**Task brief:** Within the material below, tally every line that holds the word "Datenbank", then give the tally and nothing more.

**Materials provided:**
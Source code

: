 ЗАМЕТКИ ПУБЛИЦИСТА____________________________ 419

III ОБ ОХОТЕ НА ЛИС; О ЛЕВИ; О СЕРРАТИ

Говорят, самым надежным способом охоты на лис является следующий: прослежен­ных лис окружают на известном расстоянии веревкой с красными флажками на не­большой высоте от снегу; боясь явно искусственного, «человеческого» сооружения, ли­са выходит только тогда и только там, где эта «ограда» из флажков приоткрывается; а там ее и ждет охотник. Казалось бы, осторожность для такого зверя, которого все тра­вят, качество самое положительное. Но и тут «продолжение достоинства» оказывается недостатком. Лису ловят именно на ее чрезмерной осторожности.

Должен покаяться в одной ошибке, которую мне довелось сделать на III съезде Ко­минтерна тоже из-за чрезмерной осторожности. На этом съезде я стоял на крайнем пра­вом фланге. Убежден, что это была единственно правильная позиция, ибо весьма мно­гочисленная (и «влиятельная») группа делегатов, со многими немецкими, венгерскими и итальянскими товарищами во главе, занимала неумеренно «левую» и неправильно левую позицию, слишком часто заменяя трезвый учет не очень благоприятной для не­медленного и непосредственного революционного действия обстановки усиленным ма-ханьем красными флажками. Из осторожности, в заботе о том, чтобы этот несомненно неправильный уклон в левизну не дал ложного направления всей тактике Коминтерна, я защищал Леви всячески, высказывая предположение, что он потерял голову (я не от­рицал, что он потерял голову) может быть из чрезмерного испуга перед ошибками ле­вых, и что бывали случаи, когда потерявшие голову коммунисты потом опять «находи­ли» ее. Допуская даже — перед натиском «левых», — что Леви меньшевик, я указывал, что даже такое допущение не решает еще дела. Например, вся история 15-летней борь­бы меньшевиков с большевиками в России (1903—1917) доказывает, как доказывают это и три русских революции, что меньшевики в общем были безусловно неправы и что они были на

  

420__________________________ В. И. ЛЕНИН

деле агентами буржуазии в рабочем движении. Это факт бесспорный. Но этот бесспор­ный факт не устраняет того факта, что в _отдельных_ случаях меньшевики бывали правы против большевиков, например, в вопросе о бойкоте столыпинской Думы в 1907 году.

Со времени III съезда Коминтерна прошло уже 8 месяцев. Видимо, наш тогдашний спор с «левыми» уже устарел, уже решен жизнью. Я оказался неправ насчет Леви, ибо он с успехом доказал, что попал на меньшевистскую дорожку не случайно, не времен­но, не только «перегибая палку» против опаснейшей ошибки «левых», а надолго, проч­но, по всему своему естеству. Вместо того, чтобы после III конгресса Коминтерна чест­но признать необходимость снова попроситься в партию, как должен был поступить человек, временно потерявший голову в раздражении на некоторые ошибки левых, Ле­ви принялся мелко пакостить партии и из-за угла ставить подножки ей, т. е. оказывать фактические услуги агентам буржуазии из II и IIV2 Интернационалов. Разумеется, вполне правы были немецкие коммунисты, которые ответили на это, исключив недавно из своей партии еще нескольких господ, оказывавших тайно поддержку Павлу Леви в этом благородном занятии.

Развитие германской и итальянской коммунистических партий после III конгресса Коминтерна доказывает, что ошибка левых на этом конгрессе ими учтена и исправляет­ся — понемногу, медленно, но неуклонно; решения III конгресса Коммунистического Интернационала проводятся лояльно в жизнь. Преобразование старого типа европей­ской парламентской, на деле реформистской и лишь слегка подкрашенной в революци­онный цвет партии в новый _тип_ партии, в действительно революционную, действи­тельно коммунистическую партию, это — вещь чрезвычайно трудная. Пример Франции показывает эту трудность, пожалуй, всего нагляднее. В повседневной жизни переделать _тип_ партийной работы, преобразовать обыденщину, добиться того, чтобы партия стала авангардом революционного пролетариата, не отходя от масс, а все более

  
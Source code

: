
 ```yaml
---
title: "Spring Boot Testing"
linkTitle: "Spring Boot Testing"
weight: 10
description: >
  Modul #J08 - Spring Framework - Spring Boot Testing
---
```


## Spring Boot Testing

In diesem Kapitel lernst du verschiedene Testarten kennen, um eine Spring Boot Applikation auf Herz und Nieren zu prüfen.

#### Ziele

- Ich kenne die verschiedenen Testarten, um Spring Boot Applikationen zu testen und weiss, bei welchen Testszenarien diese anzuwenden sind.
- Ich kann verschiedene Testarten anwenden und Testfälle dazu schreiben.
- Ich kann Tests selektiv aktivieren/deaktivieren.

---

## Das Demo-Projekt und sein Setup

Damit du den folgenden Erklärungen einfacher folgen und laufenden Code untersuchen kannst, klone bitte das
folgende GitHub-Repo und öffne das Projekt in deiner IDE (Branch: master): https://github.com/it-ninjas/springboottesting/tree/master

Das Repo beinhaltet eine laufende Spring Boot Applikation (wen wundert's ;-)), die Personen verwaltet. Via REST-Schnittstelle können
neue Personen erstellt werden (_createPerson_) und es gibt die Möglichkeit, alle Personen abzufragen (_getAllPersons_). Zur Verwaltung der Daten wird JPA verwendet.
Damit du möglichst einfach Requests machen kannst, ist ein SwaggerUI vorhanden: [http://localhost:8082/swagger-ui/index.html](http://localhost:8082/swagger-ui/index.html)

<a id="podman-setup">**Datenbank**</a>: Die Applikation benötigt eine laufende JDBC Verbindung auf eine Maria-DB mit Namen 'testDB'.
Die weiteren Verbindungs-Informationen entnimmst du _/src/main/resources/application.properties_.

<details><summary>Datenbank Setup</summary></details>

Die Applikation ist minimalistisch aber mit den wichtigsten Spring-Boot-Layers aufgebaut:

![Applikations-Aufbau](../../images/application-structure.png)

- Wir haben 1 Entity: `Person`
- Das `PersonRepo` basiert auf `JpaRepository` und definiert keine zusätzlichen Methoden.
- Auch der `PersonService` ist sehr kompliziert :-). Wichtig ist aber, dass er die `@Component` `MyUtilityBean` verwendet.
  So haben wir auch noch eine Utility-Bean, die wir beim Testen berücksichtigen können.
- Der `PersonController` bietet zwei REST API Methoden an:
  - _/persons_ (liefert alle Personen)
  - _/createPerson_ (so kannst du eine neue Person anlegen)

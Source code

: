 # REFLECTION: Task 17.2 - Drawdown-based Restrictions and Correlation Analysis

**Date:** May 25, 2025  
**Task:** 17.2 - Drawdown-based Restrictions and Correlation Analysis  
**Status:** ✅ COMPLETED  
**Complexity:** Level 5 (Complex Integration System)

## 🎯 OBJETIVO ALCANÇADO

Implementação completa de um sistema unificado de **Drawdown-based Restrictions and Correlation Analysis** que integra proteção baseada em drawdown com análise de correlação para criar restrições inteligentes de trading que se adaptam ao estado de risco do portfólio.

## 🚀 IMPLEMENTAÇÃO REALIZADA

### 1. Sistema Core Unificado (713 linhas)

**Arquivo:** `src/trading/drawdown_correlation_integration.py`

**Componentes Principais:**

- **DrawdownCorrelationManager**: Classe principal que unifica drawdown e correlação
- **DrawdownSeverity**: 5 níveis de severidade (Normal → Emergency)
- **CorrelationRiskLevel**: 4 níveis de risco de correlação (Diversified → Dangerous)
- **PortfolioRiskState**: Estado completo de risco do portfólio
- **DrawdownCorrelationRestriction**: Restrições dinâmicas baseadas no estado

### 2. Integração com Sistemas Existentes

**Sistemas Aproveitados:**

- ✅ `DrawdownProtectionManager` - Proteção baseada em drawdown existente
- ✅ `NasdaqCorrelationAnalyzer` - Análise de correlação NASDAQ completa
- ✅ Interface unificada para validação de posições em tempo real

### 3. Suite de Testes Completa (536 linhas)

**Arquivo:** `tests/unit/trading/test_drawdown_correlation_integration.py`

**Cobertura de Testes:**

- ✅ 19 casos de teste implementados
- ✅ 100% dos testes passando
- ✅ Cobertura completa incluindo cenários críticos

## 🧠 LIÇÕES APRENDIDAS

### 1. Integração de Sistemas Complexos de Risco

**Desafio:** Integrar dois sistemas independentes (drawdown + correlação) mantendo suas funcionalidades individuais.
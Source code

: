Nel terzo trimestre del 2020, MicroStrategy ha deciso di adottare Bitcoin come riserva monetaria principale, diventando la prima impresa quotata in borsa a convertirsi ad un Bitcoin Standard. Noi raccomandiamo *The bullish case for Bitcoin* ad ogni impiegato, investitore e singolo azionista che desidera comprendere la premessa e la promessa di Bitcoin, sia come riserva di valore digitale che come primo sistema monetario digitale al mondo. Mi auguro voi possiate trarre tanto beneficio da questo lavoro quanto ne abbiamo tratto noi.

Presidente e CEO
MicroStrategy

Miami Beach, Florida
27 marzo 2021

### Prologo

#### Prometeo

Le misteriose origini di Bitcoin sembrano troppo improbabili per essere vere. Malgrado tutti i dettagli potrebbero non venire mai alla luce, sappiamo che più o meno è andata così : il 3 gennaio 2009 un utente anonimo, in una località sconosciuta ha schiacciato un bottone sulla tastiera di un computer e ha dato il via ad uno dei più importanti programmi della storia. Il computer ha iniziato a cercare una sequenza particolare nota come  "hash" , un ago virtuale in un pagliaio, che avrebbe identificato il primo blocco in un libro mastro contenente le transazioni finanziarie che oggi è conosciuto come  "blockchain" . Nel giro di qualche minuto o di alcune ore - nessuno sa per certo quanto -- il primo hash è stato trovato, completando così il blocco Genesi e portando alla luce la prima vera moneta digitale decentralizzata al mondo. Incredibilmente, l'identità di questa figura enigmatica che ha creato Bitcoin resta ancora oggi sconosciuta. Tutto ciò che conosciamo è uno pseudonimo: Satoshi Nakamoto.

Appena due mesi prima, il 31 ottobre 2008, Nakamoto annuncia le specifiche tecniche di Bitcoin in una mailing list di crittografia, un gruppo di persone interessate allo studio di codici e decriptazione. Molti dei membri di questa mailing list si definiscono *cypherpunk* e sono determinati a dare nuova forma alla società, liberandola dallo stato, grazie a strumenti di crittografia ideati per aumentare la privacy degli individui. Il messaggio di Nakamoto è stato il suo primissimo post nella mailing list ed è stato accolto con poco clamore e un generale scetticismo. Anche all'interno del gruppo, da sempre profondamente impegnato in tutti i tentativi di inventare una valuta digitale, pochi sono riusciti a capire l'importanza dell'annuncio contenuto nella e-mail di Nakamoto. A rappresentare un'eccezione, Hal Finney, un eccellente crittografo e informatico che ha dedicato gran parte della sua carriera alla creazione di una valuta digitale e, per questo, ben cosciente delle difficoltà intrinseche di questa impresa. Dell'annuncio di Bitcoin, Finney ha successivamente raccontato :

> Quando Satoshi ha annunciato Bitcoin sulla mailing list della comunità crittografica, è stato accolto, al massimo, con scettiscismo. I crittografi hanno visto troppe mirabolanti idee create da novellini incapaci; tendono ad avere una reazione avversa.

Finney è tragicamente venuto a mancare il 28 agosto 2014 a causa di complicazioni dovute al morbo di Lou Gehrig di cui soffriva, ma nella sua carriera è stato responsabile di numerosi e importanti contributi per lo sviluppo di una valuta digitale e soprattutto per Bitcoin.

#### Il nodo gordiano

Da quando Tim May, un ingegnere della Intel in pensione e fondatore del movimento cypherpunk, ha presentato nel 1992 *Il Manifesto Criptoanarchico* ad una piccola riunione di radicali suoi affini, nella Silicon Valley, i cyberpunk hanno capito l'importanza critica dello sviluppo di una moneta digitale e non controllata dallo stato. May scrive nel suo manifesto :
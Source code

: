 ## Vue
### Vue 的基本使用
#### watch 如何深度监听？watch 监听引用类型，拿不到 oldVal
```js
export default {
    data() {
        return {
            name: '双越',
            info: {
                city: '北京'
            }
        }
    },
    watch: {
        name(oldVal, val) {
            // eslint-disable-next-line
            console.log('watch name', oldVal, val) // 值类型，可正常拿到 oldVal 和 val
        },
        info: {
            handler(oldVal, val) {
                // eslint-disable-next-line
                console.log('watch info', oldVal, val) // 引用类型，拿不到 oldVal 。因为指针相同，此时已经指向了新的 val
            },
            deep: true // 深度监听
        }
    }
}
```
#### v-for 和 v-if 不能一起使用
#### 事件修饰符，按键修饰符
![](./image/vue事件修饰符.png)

**Finished task:** 2